Mo Belal, Consultant Urologisch Chirurg, University Hospitals, Birmingham. Wellspect Symposium, ISCoS International Conference, Antwerpen, oktober 2024
Door de toename van de levensverwachting groeit het aantal oudere mensen met een dwarslaesie. Veroudering verergert veel van de uitdagingen waar SCI-patiënten mee te maken hebben, vooral op het gebied van blaas- en darmmanagement.
Dwarslaesie - een overzicht
Een dwarslaesie is een ingrijpende aandoening die kan leiden tot verschillende niveaus van uitval en functieverlies onder de plaats van de beschadiging. De impact op het dagelijks leven is aanzienlijk, vooral voor mensen met een langdurige beperking. Naarmate deze personen ouder worden, worden de gevolgen van een dwarslaesie voor de blaas- en darmfunctie steeds duidelijker en leidt dit tot complexe zorgbehoeften.

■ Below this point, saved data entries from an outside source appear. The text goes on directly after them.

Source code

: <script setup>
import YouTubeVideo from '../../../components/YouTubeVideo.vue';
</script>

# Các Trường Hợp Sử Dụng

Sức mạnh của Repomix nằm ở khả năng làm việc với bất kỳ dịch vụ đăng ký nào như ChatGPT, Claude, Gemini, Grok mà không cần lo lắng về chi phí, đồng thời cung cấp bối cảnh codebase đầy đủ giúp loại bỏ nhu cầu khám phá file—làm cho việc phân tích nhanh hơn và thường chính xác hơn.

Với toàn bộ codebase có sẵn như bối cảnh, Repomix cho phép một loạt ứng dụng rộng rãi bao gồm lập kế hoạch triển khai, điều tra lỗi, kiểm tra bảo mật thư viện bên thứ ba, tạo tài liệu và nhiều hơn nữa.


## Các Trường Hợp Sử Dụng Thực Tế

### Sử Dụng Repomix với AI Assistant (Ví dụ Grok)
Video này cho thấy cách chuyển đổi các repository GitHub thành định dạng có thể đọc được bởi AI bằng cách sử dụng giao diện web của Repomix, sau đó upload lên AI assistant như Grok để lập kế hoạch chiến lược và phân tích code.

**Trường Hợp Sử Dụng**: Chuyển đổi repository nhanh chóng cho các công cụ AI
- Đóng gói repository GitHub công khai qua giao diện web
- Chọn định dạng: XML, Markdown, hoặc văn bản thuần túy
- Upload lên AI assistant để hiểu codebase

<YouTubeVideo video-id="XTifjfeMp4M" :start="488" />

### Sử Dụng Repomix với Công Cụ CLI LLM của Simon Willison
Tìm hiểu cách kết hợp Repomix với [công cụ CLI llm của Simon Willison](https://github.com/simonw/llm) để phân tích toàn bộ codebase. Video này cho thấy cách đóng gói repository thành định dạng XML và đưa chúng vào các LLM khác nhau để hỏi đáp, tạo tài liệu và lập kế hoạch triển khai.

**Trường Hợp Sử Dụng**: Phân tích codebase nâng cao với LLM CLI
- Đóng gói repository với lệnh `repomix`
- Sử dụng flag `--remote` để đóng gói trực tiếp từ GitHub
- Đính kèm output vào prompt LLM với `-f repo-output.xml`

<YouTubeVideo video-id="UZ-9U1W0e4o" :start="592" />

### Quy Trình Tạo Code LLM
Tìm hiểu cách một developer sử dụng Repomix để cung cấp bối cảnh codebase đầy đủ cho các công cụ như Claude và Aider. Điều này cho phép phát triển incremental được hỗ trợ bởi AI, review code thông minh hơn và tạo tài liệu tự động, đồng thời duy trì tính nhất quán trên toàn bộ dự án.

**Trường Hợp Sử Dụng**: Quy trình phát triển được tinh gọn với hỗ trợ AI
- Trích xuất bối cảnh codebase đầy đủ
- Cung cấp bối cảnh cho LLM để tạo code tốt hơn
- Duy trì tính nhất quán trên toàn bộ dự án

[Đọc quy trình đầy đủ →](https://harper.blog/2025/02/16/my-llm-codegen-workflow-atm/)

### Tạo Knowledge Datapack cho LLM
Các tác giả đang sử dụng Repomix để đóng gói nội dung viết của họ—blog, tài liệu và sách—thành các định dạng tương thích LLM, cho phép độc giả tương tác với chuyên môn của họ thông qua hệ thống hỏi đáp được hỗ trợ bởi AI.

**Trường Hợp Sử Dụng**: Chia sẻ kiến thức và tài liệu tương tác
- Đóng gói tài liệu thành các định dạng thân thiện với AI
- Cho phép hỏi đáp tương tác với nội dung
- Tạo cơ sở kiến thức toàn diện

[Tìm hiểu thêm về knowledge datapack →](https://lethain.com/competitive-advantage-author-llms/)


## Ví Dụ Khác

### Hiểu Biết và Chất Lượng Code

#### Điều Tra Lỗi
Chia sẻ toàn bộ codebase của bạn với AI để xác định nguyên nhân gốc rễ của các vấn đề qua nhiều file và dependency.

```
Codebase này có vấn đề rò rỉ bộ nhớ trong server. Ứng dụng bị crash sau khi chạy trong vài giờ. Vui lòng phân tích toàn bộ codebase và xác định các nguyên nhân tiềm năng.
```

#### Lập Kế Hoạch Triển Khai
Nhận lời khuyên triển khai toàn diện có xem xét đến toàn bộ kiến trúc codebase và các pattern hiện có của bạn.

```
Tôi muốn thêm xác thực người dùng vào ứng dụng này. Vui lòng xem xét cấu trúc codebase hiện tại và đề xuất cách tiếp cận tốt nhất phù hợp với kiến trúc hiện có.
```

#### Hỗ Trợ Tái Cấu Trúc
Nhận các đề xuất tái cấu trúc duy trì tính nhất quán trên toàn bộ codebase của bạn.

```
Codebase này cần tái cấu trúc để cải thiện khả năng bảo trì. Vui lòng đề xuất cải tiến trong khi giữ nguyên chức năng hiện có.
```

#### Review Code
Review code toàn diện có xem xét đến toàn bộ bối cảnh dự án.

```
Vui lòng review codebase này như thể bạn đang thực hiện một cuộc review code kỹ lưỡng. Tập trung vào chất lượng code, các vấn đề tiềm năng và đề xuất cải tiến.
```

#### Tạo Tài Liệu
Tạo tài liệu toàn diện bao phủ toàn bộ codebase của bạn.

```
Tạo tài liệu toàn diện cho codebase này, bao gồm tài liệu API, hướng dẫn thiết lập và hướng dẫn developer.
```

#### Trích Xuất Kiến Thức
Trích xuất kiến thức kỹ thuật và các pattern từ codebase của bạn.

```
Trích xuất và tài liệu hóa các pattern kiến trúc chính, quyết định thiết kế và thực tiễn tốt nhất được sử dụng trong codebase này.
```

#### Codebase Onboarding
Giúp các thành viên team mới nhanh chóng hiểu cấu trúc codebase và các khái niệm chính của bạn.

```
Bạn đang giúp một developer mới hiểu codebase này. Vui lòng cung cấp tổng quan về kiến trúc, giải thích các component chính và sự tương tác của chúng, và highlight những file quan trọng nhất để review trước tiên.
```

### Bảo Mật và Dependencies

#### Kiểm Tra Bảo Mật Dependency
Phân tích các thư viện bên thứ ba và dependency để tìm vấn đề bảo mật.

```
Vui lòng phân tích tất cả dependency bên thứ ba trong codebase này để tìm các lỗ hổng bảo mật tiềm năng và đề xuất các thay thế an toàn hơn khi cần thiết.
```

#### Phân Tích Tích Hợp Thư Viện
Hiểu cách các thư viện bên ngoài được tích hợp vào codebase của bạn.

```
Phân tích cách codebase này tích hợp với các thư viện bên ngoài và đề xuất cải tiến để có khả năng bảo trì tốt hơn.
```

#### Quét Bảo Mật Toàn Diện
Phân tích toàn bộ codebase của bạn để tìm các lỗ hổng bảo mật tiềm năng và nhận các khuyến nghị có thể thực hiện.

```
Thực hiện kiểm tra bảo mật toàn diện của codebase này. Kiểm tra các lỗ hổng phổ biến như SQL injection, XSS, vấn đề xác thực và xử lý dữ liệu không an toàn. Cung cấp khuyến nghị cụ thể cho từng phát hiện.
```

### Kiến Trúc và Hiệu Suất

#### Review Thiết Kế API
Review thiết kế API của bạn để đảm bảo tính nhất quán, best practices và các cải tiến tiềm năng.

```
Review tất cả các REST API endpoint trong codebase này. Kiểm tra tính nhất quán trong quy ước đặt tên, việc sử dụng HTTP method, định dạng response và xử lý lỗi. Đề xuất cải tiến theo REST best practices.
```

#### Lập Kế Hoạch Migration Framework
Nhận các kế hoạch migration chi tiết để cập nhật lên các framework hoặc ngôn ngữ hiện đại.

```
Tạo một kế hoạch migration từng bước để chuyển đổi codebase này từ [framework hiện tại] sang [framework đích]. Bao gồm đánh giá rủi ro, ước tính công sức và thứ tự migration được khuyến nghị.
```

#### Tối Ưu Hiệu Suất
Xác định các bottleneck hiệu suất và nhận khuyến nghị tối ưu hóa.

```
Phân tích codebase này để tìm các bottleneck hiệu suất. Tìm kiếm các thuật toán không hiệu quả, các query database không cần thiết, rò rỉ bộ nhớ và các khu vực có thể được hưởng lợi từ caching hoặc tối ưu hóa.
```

Veel voorkomende complicaties bij dwarslaesiepatiënten
Ouder worden veroorzaakt diverse fysiologische veranderingen die de functie van organen en systemen kunnen beïnvloeden. Dwarslaesiepatiënten, die al kampen met de gevolgen van hun letsel, kunnen hierdoor extra complicaties ervaren op het gebied van blaas- en darmfunctie. Inzicht in deze complicaties is essentieel voor een adequate zorgverlening en het behoud van een goede levenskwaliteit bij het ouder worden.
Fysiologische veranderingen door het ouder worden
Bij het ouder worden treden er diverse veranderingen op die invloed hebben op de blaas- en darmfunctie:
- Afname van spierkracht en spierspanning: Dit bemoeilijkt de blaas- en darmfunctie onder controle te houden.
- Vertraagde zenuwgeleiding en reflexen: Dit kan bestaande neurologische beperkingen bij SCI-patiënten verergeren.
- Verminderde elasticiteit en functionaliteit van organen: De blaas en darmen worden minder flexibel en efficiënt, wat het behandelen van neurogene blaas- en darmproblemen bemoeilijkt.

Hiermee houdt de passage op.